Tuesday, September 9, 2014

John 3:10-21

“Nicodemus, you can’t earn your way to heaven. As a matter of fact, your receiving eternal life isn’t even something that you do.” Jesus had begun by explaining that the new birth was something that God accomplished. Like our physical birth wasn’t predicated by our own efforts, our spiritual birth was also not contingent on our own labors. Jesus went on to explain that the Spirit is the one who does the work, but that He works where He pleases and in whom He wills.
Hearing this must have been a mind blowing experience for Nicodemus. His whole life he had been striving to earn the favor of God. Perhaps, even as a teacher, he had taught his students that a man could be justified by his own righteous, pious works. Now, Jesus was telling Him that the righteousness had to come from the outside, not the inside. It wasn’t in Nicodemus that salvation could be found. God would be the only one who could save Nicodemus.

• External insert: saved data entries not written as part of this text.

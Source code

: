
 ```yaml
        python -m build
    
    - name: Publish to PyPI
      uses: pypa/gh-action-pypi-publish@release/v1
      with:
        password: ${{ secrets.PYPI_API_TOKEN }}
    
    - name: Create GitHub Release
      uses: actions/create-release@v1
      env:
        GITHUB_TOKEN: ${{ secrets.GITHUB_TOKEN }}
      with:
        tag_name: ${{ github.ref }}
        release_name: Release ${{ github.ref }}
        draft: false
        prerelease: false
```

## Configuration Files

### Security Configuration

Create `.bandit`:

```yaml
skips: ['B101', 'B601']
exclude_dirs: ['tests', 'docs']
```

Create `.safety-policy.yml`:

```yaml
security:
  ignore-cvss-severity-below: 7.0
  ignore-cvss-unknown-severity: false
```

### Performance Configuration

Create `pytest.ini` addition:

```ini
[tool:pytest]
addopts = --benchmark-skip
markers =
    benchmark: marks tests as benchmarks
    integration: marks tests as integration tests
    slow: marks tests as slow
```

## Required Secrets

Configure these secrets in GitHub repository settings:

Startled and perplexed, Nicodemus asked the most humble question he had uttered to this point- “How can these things be?” Now looking to Jesus for the answer to His true dilemma, Nicodemus sought the Truth that Jesus possessed. No longer trusting in his own wisdom, or remaining in his infatuation with the miracles of Jesus, or even offering subtle attacks against the teaching of Jesus, Nicodemus now asked the simple question, “How?”
In one, straight-forward paragraph, Jesus articulated what had stumped the Jewish theologians for centuries. With remarkable concision, He unraveled the path of eternal life in front of Nicodemus. These timeless words contained so much power, that to this day they are echoed and etched in settings religious and non-religious alike. “As Moses lifted up the serpent in the wilderness, even so must the Son of Man be lifted up; that whosoever believeth in Him should not perish, but have eternal life.”

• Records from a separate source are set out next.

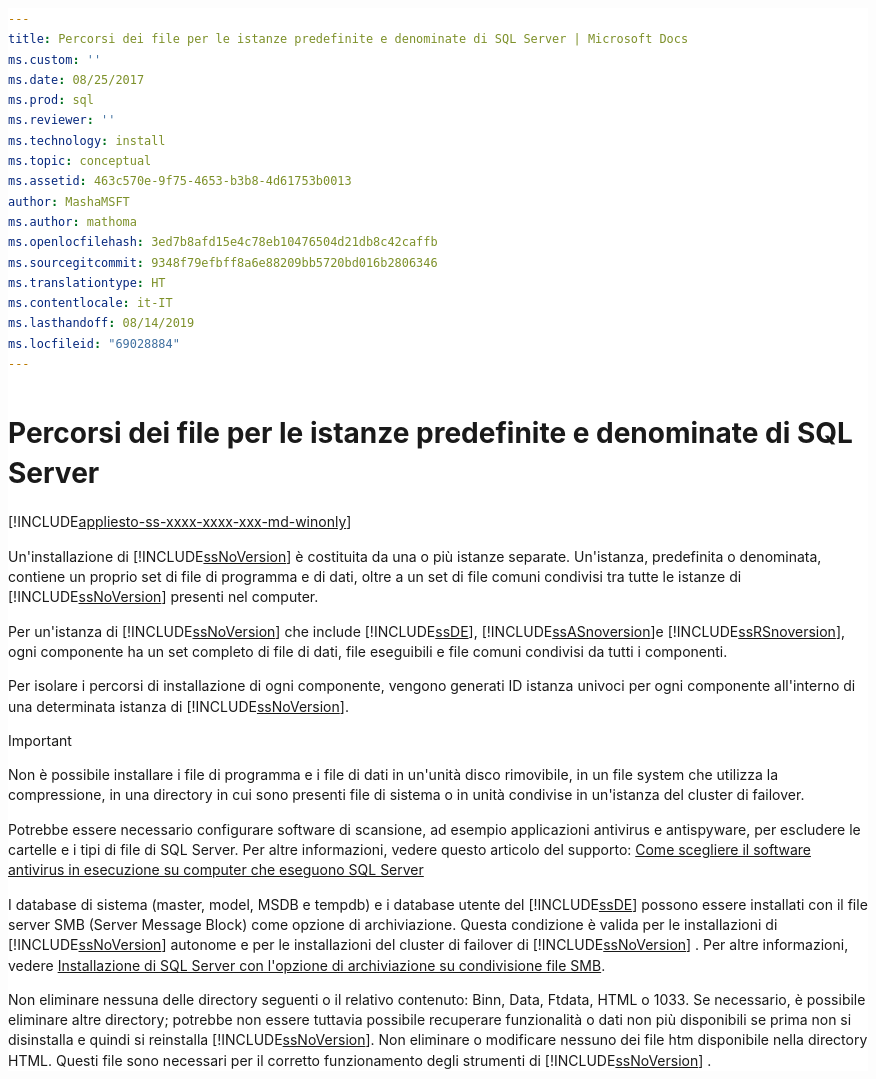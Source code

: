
 ```yaml
---
title: Percorsi dei file per le istanze predefinite e denominate di SQL Server | Microsoft Docs
ms.custom: ''
ms.date: 08/25/2017
ms.prod: sql
ms.reviewer: ''
ms.technology: install
ms.topic: conceptual
ms.assetid: 463c570e-9f75-4653-b3b8-4d61753b0013
author: MashaMSFT
ms.author: mathoma
ms.openlocfilehash: 3ed7b8afd15e4c78eb10476504d21db8c42caffb
ms.sourcegitcommit: 9348f79efbff8a6e88209bb5720bd016b2806346
ms.translationtype: HT
ms.contentlocale: it-IT
ms.lasthandoff: 08/14/2019
ms.locfileid: "69028884"
---
```

# <a name="file-locations-for-default-and-named-instances-of-sql-server"></a>Percorsi dei file per le istanze predefinite e denominate di SQL Server
[!INCLUDE[appliesto-ss-xxxx-xxxx-xxx-md-winonly](../../includes/appliesto-ss-xxxx-xxxx-xxx-md-winonly.md)]

  Un'installazione di [!INCLUDE[ssNoVersion](../../includes/ssnoversion-md.md)] è costituita da una o più istanze separate. Un'istanza, predefinita o denominata, contiene un proprio set di file di programma e di dati, oltre a un set di file comuni condivisi tra tutte le istanze di [!INCLUDE[ssNoVersion](../../includes/ssnoversion-md.md)] presenti nel computer.  
  
 Per un'istanza di [!INCLUDE[ssNoVersion](../../includes/ssnoversion-md.md)] che include [!INCLUDE[ssDE](../../includes/ssde-md.md)], [!INCLUDE[ssASnoversion](../../includes/ssasnoversion-md.md)]e [!INCLUDE[ssRSnoversion](../../includes/ssrsnoversion-md.md)], ogni componente ha un set completo di file di dati, file eseguibili e file comuni condivisi da tutti i componenti.  
  
 Per isolare i percorsi di installazione di ogni componente, vengono generati ID istanza univoci per ogni componente all'interno di una determinata istanza di [!INCLUDE[ssNoVersion](../../includes/ssnoversion-md.md)].  
  
> [!IMPORTANT]  
>  Non è possibile installare i file di programma e i file di dati in un'unità disco rimovibile, in un file system che utilizza la compressione, in una directory in cui sono presenti file di sistema o in unità condivise in un'istanza del cluster di failover.  
>  
>  Potrebbe essere necessario configurare software di scansione, ad esempio applicazioni antivirus e antispyware, per escludere le cartelle e i tipi di file di SQL Server. Per altre informazioni, vedere questo articolo del supporto: [Come scegliere il software antivirus in esecuzione su computer che eseguono SQL Server](https://support.microsoft.com/kb/309422)
> 
>  I database di sistema (master, model, MSDB e tempdb) e i database utente del [!INCLUDE[ssDE](../../includes/ssde-md.md)] possono essere installati con il file server SMB (Server Message Block) come opzione di archiviazione. Questa condizione è valida per le installazioni di [!INCLUDE[ssNoVersion](../../includes/ssnoversion-md.md)] autonome e per le installazioni del cluster di failover di [!INCLUDE[ssNoVersion](../../includes/ssnoversion-md.md)] . Per altre informazioni, vedere [Installazione di SQL Server con l'opzione di archiviazione su condivisione file SMB](../../database-engine/install-windows/install-sql-server-with-smb-fileshare-as-a-storage-option.md).  
>   
>  Non eliminare nessuna delle directory seguenti o il relativo contenuto: Binn, Data, Ftdata, HTML o 1033. Se necessario, è possibile eliminare altre directory; potrebbe non essere tuttavia possibile recuperare funzionalità o dati non più disponibili se prima non si disinstalla e quindi si reinstalla [!INCLUDE[ssNoVersion](../../includes/ssnoversion-md.md)]. Non eliminare o modificare nessuno dei file htm disponibile nella directory HTML. Questi file sono necessari per il corretto funzionamento degli strumenti di [!INCLUDE[ssNoVersion](../../includes/ssnoversion-md.md)] .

Faith is the conduit through which God has chosen to flow the current of His grace because of the sacrifice of Jesus. Jesus, “the Son of Man,” gave himself as a sacrifice for sins. Those who come to God resting in the accomplishment of Jesus alone receive the grace of God. Nicodemus would have to empty his hands of all the physical, spiritual, and religious things he thought could bring peace with God. In place of his own righteousness he would have to trust in the sinless life of Jesus, the substitutionary death of Jesus, and the resurrection of Jesus as his only hope for eternal life.

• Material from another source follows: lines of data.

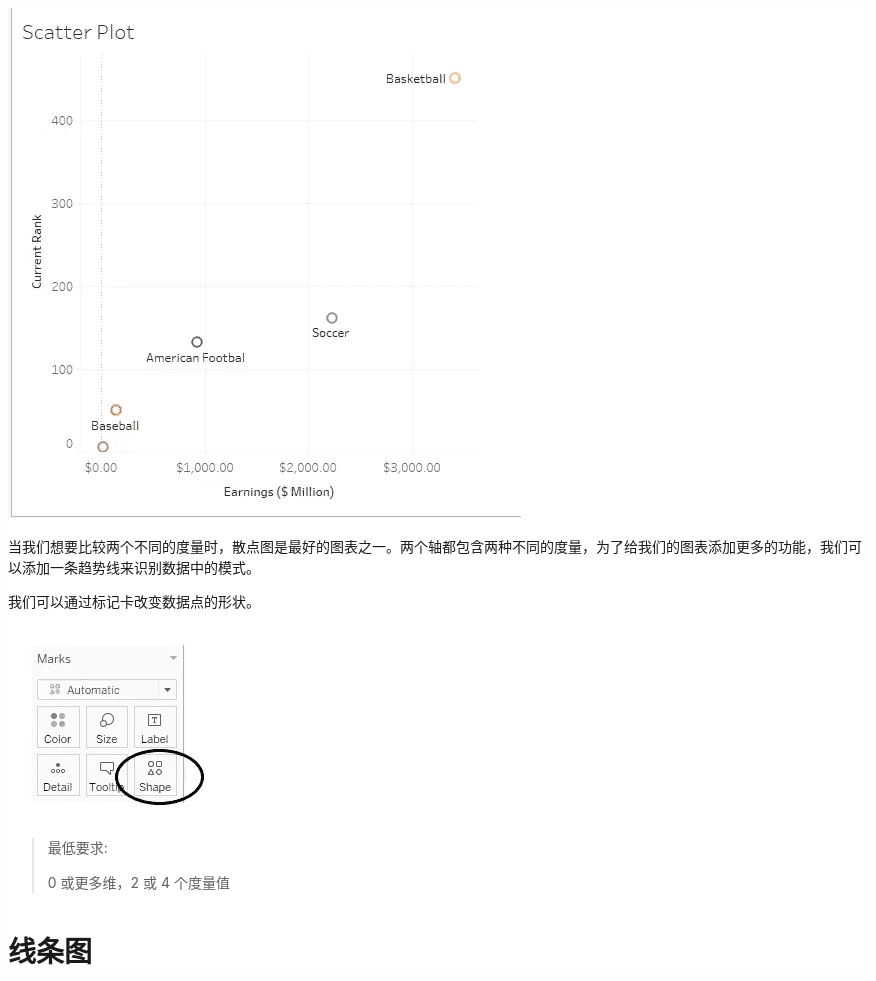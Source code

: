 ![](img/439912d6cbf7444648d7ee8dc7107e81.png)

当我们想要比较两个不同的度量时，散点图是最好的图表之一。两个轴都包含两种不同的度量，为了给我们的图表添加更多的功能，我们可以添加一条趋势线来识别数据中的模式。

我们可以通过标记卡改变数据点的形状。

![](img/fdde1067ea1677a79d837023684d399b.png)

> 最低要求:
> 
> 0 或更多维，2 或 4 个度量值

# 线条图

This prescription given by Jesus was not for Nicodemus alone. We all must come in faith, believing that we can do nothing to accomplish eternal life. We can only receive salvation in Christ alone, by grace alone, through faith alone. And like the wind, the Spirit moves where He pleases, and in the new birth, those born do not work for their own birth. Here we find that the work of God is accomplished in us, and can only turn in worship to glorify the God alone who saves.

Food for Thought: In your own words, explain how the Old Testament illustration that Jesus used to describe the faith that Nicodemus needed for salvation relates to how we need to come for salvation?